Among the entries below, how many lines include "root"? Answer with the number only.

Stored data entries:
BEGIN

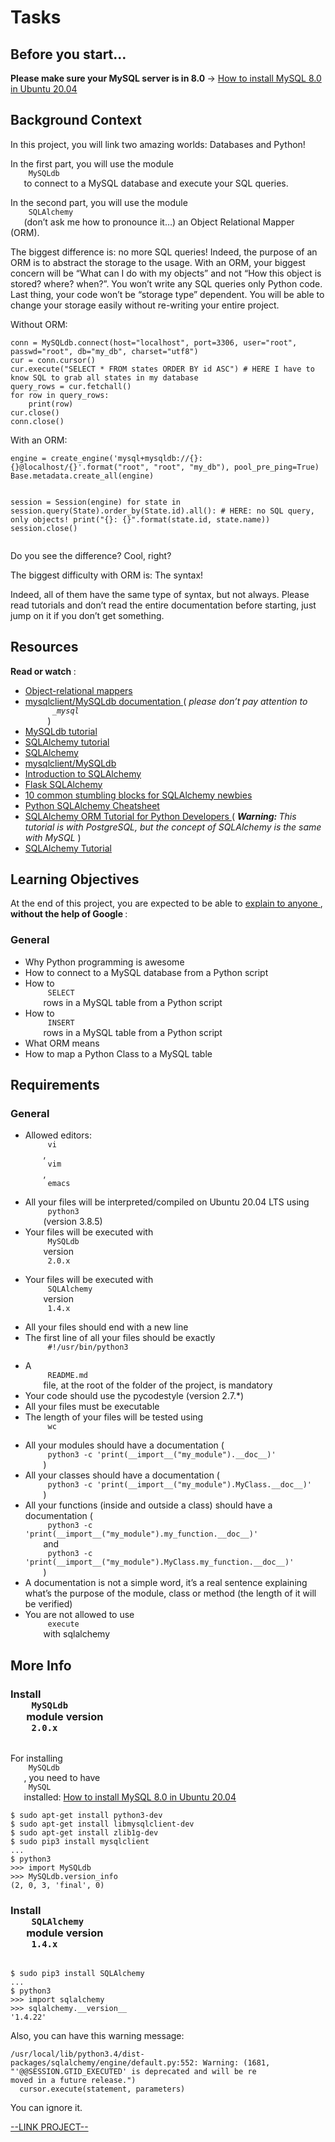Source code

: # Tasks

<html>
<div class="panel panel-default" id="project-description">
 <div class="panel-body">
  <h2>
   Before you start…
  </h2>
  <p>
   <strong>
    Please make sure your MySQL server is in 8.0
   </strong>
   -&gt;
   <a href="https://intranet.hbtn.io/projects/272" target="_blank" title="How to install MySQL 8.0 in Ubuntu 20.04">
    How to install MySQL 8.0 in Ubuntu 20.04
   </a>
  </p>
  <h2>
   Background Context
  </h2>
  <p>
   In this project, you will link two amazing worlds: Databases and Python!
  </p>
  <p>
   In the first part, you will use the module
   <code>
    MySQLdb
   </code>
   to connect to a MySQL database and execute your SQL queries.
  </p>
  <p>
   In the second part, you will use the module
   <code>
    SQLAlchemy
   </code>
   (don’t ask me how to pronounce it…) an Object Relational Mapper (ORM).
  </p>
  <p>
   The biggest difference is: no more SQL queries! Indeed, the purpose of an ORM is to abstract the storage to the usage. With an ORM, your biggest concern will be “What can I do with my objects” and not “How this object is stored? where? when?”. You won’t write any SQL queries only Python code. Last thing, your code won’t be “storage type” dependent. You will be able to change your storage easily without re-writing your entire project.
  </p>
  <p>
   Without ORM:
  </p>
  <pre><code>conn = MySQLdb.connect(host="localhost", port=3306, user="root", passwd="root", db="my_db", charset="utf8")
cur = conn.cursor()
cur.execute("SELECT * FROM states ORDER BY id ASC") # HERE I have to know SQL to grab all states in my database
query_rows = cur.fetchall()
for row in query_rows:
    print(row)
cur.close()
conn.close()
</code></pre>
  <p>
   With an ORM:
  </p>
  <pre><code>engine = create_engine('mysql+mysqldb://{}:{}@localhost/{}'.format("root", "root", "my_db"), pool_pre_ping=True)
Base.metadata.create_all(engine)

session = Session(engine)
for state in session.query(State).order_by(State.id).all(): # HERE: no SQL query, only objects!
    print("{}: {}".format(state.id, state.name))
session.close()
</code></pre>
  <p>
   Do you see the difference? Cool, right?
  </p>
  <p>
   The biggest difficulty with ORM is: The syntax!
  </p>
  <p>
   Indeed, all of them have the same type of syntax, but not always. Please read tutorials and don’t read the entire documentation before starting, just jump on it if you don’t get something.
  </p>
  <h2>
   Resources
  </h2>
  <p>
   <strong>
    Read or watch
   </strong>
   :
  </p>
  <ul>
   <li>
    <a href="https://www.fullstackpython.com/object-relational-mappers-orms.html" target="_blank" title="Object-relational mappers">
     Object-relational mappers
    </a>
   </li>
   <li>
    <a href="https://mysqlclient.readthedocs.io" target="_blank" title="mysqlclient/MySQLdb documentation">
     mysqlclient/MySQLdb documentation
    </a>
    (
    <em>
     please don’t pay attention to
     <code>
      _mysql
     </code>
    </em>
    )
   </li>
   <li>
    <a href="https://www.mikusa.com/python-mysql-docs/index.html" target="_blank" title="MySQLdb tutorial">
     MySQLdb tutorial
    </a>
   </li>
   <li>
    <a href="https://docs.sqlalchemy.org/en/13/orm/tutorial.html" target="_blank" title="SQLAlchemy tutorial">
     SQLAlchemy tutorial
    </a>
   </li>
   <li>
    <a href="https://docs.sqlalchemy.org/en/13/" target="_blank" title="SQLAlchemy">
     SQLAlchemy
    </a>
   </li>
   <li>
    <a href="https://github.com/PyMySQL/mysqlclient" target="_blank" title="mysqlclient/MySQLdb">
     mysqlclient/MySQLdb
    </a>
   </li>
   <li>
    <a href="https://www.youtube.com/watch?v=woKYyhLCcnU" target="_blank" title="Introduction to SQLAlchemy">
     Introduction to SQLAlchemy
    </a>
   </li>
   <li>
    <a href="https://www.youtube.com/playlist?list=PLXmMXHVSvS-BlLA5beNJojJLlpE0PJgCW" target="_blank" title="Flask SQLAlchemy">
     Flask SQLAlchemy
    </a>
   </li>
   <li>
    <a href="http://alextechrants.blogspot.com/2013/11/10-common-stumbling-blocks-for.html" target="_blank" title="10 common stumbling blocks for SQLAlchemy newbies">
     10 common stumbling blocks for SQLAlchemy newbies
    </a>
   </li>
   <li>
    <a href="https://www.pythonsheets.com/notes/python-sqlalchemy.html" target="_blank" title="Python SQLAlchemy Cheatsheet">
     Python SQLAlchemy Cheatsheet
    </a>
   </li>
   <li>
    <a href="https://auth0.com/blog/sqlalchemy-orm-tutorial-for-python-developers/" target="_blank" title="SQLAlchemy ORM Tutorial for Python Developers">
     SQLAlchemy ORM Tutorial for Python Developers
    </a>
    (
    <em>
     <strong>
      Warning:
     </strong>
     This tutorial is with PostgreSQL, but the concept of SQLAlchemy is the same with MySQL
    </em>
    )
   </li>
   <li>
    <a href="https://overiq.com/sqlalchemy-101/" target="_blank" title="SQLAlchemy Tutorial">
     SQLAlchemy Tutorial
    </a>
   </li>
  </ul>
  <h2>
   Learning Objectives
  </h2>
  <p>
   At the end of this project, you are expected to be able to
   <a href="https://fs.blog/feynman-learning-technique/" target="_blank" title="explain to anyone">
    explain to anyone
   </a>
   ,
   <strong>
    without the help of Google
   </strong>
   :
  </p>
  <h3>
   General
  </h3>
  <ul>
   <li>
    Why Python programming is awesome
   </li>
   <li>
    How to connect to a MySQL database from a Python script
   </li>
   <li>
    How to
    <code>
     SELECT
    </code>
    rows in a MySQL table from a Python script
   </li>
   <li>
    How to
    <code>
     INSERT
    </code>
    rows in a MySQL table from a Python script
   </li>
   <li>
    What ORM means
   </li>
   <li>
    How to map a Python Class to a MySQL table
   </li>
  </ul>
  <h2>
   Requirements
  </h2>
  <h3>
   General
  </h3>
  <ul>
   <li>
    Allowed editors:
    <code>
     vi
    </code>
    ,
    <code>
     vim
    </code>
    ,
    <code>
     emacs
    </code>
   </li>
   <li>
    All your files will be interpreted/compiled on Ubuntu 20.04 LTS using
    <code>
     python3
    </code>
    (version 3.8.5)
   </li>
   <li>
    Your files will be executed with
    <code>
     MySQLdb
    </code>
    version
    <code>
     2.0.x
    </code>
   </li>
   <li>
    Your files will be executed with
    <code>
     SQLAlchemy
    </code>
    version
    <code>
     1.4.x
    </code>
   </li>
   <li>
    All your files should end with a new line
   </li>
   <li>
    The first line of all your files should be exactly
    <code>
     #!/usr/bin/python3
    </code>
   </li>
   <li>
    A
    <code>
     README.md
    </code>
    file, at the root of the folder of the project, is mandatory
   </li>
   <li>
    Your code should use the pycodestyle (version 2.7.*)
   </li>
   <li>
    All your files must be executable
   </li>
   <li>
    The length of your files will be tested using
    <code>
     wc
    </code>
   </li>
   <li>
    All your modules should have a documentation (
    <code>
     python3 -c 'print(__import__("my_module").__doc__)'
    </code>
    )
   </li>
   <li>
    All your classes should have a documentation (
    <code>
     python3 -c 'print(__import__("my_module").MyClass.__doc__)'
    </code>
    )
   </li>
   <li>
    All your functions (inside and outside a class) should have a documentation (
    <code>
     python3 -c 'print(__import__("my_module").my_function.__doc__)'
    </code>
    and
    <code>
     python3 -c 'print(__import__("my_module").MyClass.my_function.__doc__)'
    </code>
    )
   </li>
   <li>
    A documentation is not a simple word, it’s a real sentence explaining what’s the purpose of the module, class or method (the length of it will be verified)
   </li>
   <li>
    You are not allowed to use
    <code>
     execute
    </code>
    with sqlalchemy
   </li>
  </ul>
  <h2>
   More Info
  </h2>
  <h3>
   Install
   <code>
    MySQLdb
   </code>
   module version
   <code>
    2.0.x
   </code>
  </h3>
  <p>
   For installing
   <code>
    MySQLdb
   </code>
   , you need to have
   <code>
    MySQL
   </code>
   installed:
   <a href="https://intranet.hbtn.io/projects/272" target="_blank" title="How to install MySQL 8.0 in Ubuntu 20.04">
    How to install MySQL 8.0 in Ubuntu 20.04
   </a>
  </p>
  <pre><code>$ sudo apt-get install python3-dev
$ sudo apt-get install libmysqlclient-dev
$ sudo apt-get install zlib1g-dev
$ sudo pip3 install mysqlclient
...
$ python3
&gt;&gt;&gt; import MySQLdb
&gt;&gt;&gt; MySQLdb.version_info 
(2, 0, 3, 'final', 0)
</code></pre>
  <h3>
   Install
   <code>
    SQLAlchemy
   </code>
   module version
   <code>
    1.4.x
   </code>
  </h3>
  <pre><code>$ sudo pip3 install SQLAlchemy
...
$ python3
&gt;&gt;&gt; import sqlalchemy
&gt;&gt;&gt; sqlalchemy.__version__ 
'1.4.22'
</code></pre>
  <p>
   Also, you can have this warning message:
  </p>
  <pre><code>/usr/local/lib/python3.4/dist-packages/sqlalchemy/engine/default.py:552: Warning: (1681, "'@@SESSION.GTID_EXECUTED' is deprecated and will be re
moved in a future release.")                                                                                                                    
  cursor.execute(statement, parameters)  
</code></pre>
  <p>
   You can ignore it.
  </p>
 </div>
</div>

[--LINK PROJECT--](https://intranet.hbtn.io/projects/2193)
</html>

END

Your response: 3